Sejauh ini, KPK telah menetapkan tiga tersangka dari pihak PT Petro Energy (PE), yakni Presiden Direktur PT Caturkarsa Megatunggal sekaligus Komisaris Utama PT PE, Jimmy Masrin (JM); Direktur Keuangan PT PE, Susy Mira Dewi Sugiarta (SMD); dan Direktur Utama PT PE, Newin Nugroho (NN).
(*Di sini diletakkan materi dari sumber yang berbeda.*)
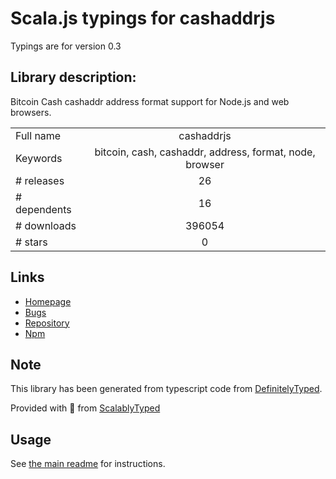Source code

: 
# Scala.js typings for cashaddrjs

Typings are for version 0.3

## Library description:
Bitcoin Cash cashaddr address format support for Node.js and web browsers.

|                    |                 |
| ------------------ | :-------------: |
| Full name          | cashaddrjs |
| Keywords           | bitcoin, cash, cashaddr, address, format, node, browser |
| # releases         | 26 |
| # dependents       | 16 |
| # downloads        | 396054 |
| # stars            | 0 |

## Links
- [Homepage](https://github.com/bitcoincashjs/cashaddrjs#readme)
- [Bugs](https://github.com/bitcoincashjs/cashaddrjs/issues)
- [Repository](https://github.com/bitcoincashjs/cashaddrjs)
- [Npm](https://www.npmjs.com/package/cashaddrjs)
    


## Note
This library has been generated from typescript code from [DefinitelyTyped](https://definitelytyped.org).

Provided with :purple_heart: from [ScalablyTyped](https://github.com/oyvindberg/ScalablyTyped)

## Usage
See [the main readme](../../readme.md) for instructions.


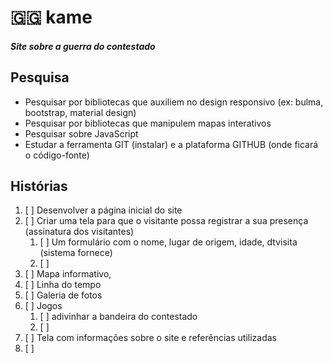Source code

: # 🇬🇬  kame
##### Site sobre a guerra do contestado

## Pesquisa
+ Pesquisar por bibliotecas que auxiliem no design responsivo (ex: bulma, bootstrap, material design)
+ Pesquisar por bibliotecas que manipulem mapas interativos
+ Pesquisar sobre JavaScript
+ Estudar a ferramenta GIT (instalar) e a plataforma GITHUB (onde ficará o código-fonte)

## Histórias

1. [ ] Desenvolver a página inicial do site
2. [ ] Criar uma tela para que o visitante possa registrar a sua presença (assinatura dos visitantes)
   1. [ ] Um formulário com o nome, lugar de origem, idade, dtvisita (sistema fornece)
   2. [ ] 
3. [ ] Mapa informativo, 
4. [ ] Linha do tempo
5. [ ] Galeria de fotos
6. [ ] Jogos 
   1. [ ] adivinhar a bandeira do contestado
   2. [ ] 
7. [ ] Tela com informações sobre o site e referências utilizadas
8. [ ] 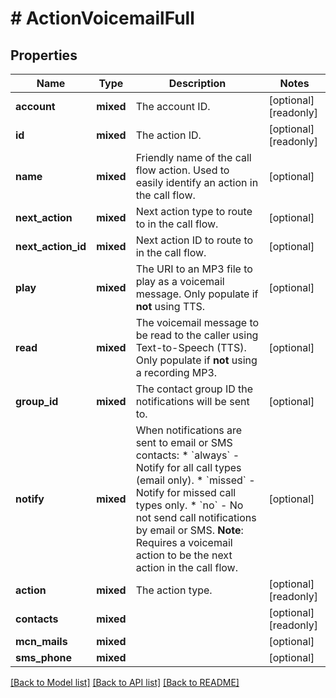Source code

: # # ActionVoicemailFull

## Properties

Name | Type | Description | Notes
------------ | ------------- | ------------- | -------------
**account** | **mixed** | The account ID. | [optional] [readonly]
**id** | **mixed** | The action ID. | [optional] [readonly]
**name** | **mixed** | Friendly name of the call flow action. Used to easily identify an action in the call flow. | [optional]
**next_action** | **mixed** | Next action type to route to in the call flow. | [optional]
**next_action_id** | **mixed** | Next action ID to route to in the call flow. | [optional]
**play** | **mixed** | The URI to an MP3 file to play as a voicemail message. Only populate if **not** using TTS. | [optional]
**read** | **mixed** | The voicemail message to be read to the caller using Text-to-Speech (TTS). Only populate if **not** using a recording MP3. | [optional]
**group_id** | **mixed** | The contact group ID the notifications will be sent to. | [optional]
**notify** | **mixed** | When notifications are sent to email or SMS contacts:   * &#x60;always&#x60; - Notify for all call types (email only).   * &#x60;missed&#x60; - Notify for missed call types only.   * &#x60;no&#x60; - No not send call notifications by email or SMS. **Note**: Requires a voicemail action to be the next action in the call flow. | [optional]
**action** | **mixed** | The action type. | [optional] [readonly]
**contacts** | **mixed** |  | [optional] [readonly]
**mcn_mails** | **mixed** |  | [optional]
**sms_phone** | **mixed** |  | [optional]

[[Back to Model list]](../../README.md#models) [[Back to API list]](../../README.md#endpoints) [[Back to README]](../../README.md)
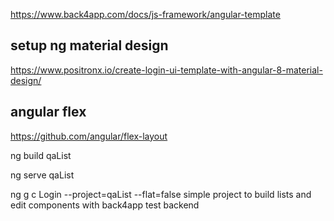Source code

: https://www.back4app.com/docs/js-framework/angular-template


## setup ng material design
https://www.positronx.io/create-login-ui-template-with-angular-8-material-design/

## angular flex
https://github.com/angular/flex-layout

ng build qaList

ng serve qaList

ng g c Login --project=qaList --flat=false
simple project to build lists and edit components with back4app test backend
Ketiganya telah ditahan sejak Maret 2025.

Sementara itu, dua tersangka dari internal LPEI—Direktur Pelaksana I, Dwi Wahyudi (DW), dan Direktur Pelaksana IV, Arif Setiawan (AS)—hingga kini belum ditahan.
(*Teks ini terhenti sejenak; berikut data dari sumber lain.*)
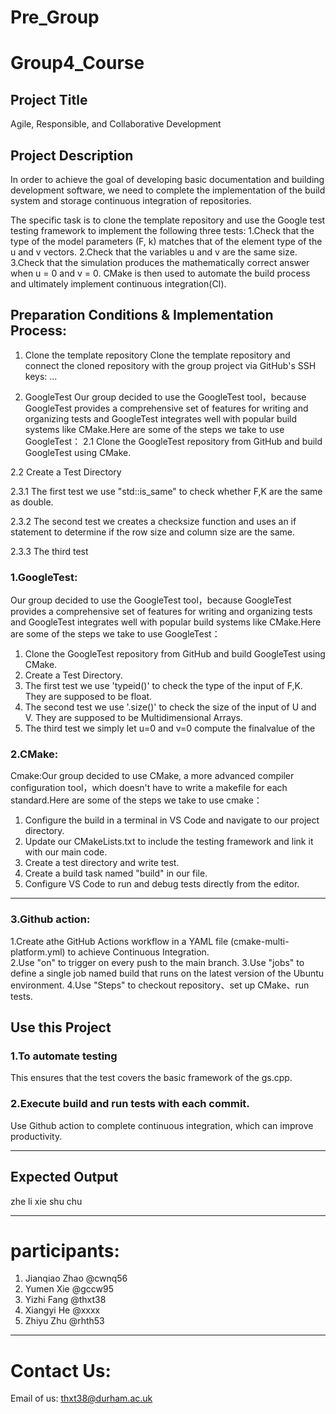 # Pre_Group
# Group4_Course


## Project Title

Agile, Responsible, and Collaborative Development


## Project Description

In order to achieve the goal of developing basic documentation and building development software, we need to complete the implementation of the build system and storage continuous integration of repositories.

The specific task is to clone the template repository and use the Google test testing framework to implement the following three tests:
1.Check that the type of the model parameters (F, k) matches that of the element type of the u and v vectors.
2.Check that the variables u and v are the same size.
3.Check that the simulation produces the mathematically correct answer when u = 0 and v = 0. 
CMake is then used to automate the build process and ultimately implement continuous integration(CI).


## Preparation Conditions & Implementation Process:

1. Clone the template repository 
Clone the template repository and connect the cloned repository with the group project via GitHub's SSH keys:
...

2. GoogleTest
Our group decided to use the GoogleTest tool，because GoogleTest provides a comprehensive set of features for writing and organizing tests and GoogleTest integrates well with popular build systems like CMake.Here are some of the steps we take to use GoogleTest：
2.1 Clone the GoogleTest repository from GitHub and build GoogleTest using CMake.

2.2 Create a Test Directory

2.3.1 The first test we use "std::is_same" to check whether F,K are the same as double.

2.3.2 The second test we creates a checksize function and uses an if statement to determine if the row size and column size are the same.

2.3.3 The third test 

### 1.GoogleTest:
Our group decided to use the GoogleTest tool，because GoogleTest provides a comprehensive set of features for writing and organizing tests and GoogleTest integrates well with popular build systems like CMake.Here are some of the steps we take to use GoogleTest：
1. Clone the GoogleTest repository from GitHub and build GoogleTest using CMake.
2. Create a Test Directory.
3. The first test we use 'typeid()' to check the type of the input of F,K. They are supposed to be float.
4. The second test we use '.size()' to check the size of the input of U and V. They are supposed to be Multidimensional Arrays.
5. The third test we simply let u=0 and v=0  compute the finalvalue of the 

### 2.CMake:
Cmake:Our group decided to use CMake, a more advanced compiler configuration tool，which doesn't have to write a makefile for each standard.Here are some of the steps we take to use cmake：
1. Configure the build in a terminal in VS Code and navigate to our project directory. 
2. Update our CMakeLists.txt to include the testing framework and link it with our main code.
3. Create a test directory and write test.
4. Create a build task named "build" in our file.
5. Configure VS Code to run and debug tests directly from the editor. 
---
### 3.Github action:
1.Create athe GitHub Actions workflow in a YAML file (cmake-multi-platform.yml) to achieve Continuous Integration.  
2.Use "on" to trigger on every push to the main branch.
3.Use "jobs" to define a single job named build that runs on the latest version of the Ubuntu environment.
4.Use "Steps" to checkout repository、set up CMake、run tests.

## Use this Project 
### 1.To automate testing
This ensures that the test covers the basic framework of the gs.cpp.
### 2.Execute build and run tests with each commit.
Use Github action to complete continuous integration, which can improve productivity.

---

## Expected Output
zhe li xie shu chu

---

# participants:
1. Jianqiao Zhao @cwnq56
2. Yumen Xie @gccw95
3. Yizhi Fang @thxt38
4. Xiangyi He @xxxx
5. Zhiyu Zhu @rhth53

---

# Contact Us:
Email of us: thxt38@durham.ac.uk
Direktur Penyidikan KPK, Asep Guntur Rahayu menjelaskan, dalam konstruksi perkara ini terdapat dugaan konflik kepentingan antara direksi LPEI dan debitur PT PE. Sejak awal, diduga telah terjadi kesepakatan yang mempermudah proses pemberian kredit.

Pihak direksi LPEI disebut tidak menjalankan fungsi pengawasan terhadap penggunaan dana kredit sesuai ketentuan Manajemen Aset dan Piutang (MAP). Bahkan, mereka memerintahkan pencairan dana meskipun tidak memenuhi syarat kelayakan.

PT PE juga diduga memalsukan dokumen purchase order dan invoice sebagai dasar pencairan kredit yang tidak sesuai dengan kondisi sebenarnya. Selain itu, perusahaan tersebut melakukan manipulasi (window dressing) dalam laporan keuangan.

Dana kredit yang diterima PT PE tidak digunakan sebagaimana mestinya, melainkan menyimpang dari tujuan dan peruntukan sebagaimana tercantum dalam perjanjian dengan LPEI.

KPK mencatat, pemberian fasilitas kredit fiktif oleh LPEI kepada PT PE telah menyebabkan kerugian keuangan negara sebesar Rp846.956.205.027 (Rp846,9 miliar).

Selain PT PE, terdapat 10 debitur lain yang juga diduga terlibat dalam skema kredit fiktif. Namun, mereka belum ditetapkan sebagai tersangka. Total kerugian negara akibat kredit fiktif dari 11 debitur tersebut diperkirakan mencapai Rp11,7 triliun.